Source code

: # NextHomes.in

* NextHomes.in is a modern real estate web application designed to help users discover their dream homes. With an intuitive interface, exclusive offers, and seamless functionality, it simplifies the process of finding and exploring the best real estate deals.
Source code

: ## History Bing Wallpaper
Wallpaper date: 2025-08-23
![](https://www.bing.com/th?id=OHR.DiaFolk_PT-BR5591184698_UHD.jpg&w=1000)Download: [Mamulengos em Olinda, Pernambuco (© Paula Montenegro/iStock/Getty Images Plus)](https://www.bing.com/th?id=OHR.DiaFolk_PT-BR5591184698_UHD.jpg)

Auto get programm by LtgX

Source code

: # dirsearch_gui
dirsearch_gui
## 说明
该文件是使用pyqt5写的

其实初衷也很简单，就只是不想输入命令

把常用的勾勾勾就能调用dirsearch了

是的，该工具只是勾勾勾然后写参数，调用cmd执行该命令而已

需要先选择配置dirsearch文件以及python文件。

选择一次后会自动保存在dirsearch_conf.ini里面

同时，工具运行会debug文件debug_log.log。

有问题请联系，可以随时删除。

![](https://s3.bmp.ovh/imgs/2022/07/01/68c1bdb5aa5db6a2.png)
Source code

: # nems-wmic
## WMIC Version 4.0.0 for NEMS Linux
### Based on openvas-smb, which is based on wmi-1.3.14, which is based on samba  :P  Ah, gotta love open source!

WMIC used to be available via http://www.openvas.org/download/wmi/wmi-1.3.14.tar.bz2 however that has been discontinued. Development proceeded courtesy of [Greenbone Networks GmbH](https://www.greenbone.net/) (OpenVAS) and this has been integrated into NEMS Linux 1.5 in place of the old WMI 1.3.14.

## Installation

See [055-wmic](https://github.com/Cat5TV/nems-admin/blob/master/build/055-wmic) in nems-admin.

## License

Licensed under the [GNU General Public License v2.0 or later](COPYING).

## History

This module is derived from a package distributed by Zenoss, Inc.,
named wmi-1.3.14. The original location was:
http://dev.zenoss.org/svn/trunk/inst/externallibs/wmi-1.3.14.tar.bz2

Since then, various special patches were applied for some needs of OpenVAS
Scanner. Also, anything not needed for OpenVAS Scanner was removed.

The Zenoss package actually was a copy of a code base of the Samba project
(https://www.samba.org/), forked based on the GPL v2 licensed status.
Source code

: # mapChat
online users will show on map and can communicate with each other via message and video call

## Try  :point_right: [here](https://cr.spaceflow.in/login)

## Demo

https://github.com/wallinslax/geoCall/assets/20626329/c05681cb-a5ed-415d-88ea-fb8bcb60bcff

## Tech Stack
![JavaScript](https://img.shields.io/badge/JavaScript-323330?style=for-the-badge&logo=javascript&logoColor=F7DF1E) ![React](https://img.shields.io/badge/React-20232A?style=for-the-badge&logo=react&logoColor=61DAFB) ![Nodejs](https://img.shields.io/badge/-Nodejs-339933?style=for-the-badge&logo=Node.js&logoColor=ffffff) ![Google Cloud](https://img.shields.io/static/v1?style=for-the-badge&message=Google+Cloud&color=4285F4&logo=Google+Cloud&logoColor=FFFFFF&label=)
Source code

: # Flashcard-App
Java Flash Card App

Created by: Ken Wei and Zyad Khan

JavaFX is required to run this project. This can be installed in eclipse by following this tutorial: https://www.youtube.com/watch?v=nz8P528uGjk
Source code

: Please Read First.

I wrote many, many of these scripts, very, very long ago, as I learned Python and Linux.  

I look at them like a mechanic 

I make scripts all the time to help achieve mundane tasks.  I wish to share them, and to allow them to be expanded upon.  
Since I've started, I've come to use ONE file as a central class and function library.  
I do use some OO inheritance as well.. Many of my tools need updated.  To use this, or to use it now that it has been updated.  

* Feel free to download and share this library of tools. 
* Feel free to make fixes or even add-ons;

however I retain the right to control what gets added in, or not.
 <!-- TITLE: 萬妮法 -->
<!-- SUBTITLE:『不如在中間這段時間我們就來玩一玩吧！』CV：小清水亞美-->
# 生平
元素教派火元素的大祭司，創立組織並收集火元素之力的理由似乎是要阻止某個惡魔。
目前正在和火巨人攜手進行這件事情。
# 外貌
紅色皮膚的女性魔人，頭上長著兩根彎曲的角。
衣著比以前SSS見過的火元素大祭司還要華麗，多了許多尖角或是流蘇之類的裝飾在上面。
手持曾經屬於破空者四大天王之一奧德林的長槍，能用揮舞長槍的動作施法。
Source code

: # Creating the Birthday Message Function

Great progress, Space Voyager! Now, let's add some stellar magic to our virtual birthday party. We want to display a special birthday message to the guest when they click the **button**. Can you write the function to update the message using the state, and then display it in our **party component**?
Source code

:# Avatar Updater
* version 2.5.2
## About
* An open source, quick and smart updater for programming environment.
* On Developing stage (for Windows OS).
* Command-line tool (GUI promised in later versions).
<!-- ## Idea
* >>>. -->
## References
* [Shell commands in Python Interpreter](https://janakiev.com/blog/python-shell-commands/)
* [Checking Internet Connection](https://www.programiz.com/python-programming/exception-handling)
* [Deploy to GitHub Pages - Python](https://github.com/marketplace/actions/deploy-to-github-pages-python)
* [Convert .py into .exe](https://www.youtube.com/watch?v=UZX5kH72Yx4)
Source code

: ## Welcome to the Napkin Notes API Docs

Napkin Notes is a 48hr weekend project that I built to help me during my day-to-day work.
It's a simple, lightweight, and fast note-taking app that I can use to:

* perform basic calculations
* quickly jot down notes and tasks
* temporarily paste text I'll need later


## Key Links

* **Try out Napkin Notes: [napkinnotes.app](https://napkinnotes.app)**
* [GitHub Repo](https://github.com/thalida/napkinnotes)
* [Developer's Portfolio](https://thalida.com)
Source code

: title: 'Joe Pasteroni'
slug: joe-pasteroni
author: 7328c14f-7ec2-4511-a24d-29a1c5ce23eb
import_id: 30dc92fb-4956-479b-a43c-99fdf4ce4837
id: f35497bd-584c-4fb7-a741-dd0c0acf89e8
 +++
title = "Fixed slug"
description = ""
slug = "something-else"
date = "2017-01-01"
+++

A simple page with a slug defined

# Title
---
Instructions to follow: Extract the entries above verbatim.

Answer box:
Source code

: # NextHomes.in

* NextHomes.in is a modern real estate web application designed to help users discover their dream homes. With an intuitive interface, exclusive offers, and seamless functionality, it simplifies the process of finding and exploring the best real estate deals.
Source code

: ## History Bing Wallpaper
Wallpaper date: 2025-08-23
![](https://www.bing.com/th?id=OHR.DiaFolk_PT-BR5591184698_UHD.jpg&w=1000)Download: [Mamulengos em Olinda, Pernambuco (© Paula Montenegro/iStock/Getty Images Plus)](https://www.bing.com/th?id=OHR.DiaFolk_PT-BR5591184698_UHD.jpg)

Auto get programm by LtgX

Source code

: # dirsearch_gui
dirsearch_gui
## 说明
该文件是使用pyqt5写的

其实初衷也很简单，就只是不想输入命令

把常用的勾勾勾就能调用dirsearch了

是的，该工具只是勾勾勾然后写参数，调用cmd执行该命令而已

需要先选择配置dirsearch文件以及python文件。

选择一次后会自动保存在dirsearch_conf.ini里面

同时，工具运行会debug文件debug_log.log。

有问题请联系，可以随时删除。

![](https://s3.bmp.ovh/imgs/2022/07/01/68c1bdb5aa5db6a2.png)
Source code

: # nems-wmic
## WMIC Version 4.0.0 for NEMS Linux
### Based on openvas-smb, which is based on wmi-1.3.14, which is based on samba  :P  Ah, gotta love open source!

WMIC used to be available via http://www.openvas.org/download/wmi/wmi-1.3.14.tar.bz2 however that has been discontinued. Development proceeded courtesy of [Greenbone Networks GmbH](https://www.greenbone.net/) (OpenVAS) and this has been integrated into NEMS Linux 1.5 in place of the old WMI 1.3.14.

## Installation

See [055-wmic](https://github.com/Cat5TV/nems-admin/blob/master/build/055-wmic) in nems-admin.

## License

Licensed under the [GNU General Public License v2.0 or later](COPYING).

## History

This module is derived from a package distributed by Zenoss, Inc.,
named wmi-1.3.14. The original location was:
http://dev.zenoss.org/svn/trunk/inst/externallibs/wmi-1.3.14.tar.bz2

Since then, various special patches were applied for some needs of OpenVAS
Scanner. Also, anything not needed for OpenVAS Scanner was removed.

The Zenoss package actually was a copy of a code base of the Samba project
(https://www.samba.org/), forked based on the GPL v2 licensed status.
Source code

: # mapChat
online users will show on map and can communicate with each other via message and video call

## Try  :point_right: [here](https://cr.spaceflow.in/login)

## Demo

https://github.com/wallinslax/geoCall/assets/20626329/c05681cb-a5ed-415d-88ea-fb8bcb60bcff

## Tech Stack
![JavaScript](https://img.shields.io/badge/JavaScript-323330?style=for-the-badge&logo=javascript&logoColor=F7DF1E) ![React](https://img.shields.io/badge/React-20232A?style=for-the-badge&logo=react&logoColor=61DAFB) ![Nodejs](https://img.shields.io/badge/-Nodejs-339933?style=for-the-badge&logo=Node.js&logoColor=ffffff) ![Google Cloud](https://img.shields.io/static/v1?style=for-the-badge&message=Google+Cloud&color=4285F4&logo=Google+Cloud&logoColor=FFFFFF&label=)
Source code

: # Flashcard-App
Java Flash Card App

Created by: Ken Wei and Zyad Khan

JavaFX is required to run this project. This can be installed in eclipse by following this tutorial: https://www.youtube.com/watch?v=nz8P528uGjk
Source code

: Please Read First.

I wrote many, many of these scripts, very, very long ago, as I learned Python and Linux.  

I look at them like a mechanic 

I make scripts all the time to help achieve mundane tasks.  I wish to share them, and to allow them to be expanded upon.  
Since I've started, I've come to use ONE file as a central class and function library.  
I do use some OO inheritance as well.. Many of my tools need updated.  To use this, or to use it now that it has been updated.  

* Feel free to download and share this library of tools. 
* Feel free to make fixes or even add-ons;

however I retain the right to control what gets added in, or not.
 <!-- TITLE: 萬妮法 -->
<!-- SUBTITLE:『不如在中間這段時間我們就來玩一玩吧！』CV：小清水亞美-->
# 生平
元素教派火元素的大祭司，創立組織並收集火元素之力的理由似乎是要阻止某個惡魔。
目前正在和火巨人攜手進行這件事情。
# 外貌
紅色皮膚的女性魔人，頭上長著兩根彎曲的角。
衣著比以前SSS見過的火元素大祭司還要華麗，多了許多尖角或是流蘇之類的裝飾在上面。
手持曾經屬於破空者四大天王之一奧德林的長槍，能用揮舞長槍的動作施法。
Source code

: # Creating the Birthday Message Function

Great progress, Space Voyager! Now, let's add some stellar magic to our virtual birthday party. We want to display a special birthday message to the guest when they click the **button**. Can you write the function to update the message using the state, and then display it in our **party component**?
Source code

:# Avatar Updater
* version 2.5.2
## About
* An open source, quick and smart updater for programming environment.
* On Developing stage (for Windows OS).
* Command-line tool (GUI promised in later versions).
<!-- ## Idea
* >>>. -->
## References
* [Shell commands in Python Interpreter](https://janakiev.com/blog/python-shell-commands/)
* [Checking Internet Connection](https://www.programiz.com/python-programming/exception-handling)
* [Deploy to GitHub Pages - Python](https://github.com/marketplace/actions/deploy-to-github-pages-python)
* [Convert .py into .exe](https://www.youtube.com/watch?v=UZX5kH72Yx4)
Source code

: ## Welcome to the Napkin Notes API Docs

Napkin Notes is a 48hr weekend project that I built to help me during my day-to-day work.
It's a simple, lightweight, and fast note-taking app that I can use to:

* perform basic calculations
* quickly jot down notes and tasks
* temporarily paste text I'll need later


## Key Links

* **Try out Napkin Notes: [napkinnotes.app](https://napkinnotes.app)**
* [GitHub Repo](https://github.com/thalida/napkinnotes)
* [Developer's Portfolio](https://thalida.com)
Source code

: title: 'Joe Pasteroni'
slug: joe-pasteroni
author: 7328c14f-7ec2-4511-a24d-29a1c5ce23eb
import_id: 30dc92fb-4956-479b-a43c-99fdf4ce4837
id: f35497bd-584c-4fb7-a741-dd0c0acf89e8
 +++
title = "Fixed slug"
description = ""
slug = "something-else"
date = "2017-01-01"
+++

A simple page with a slug defined

# Title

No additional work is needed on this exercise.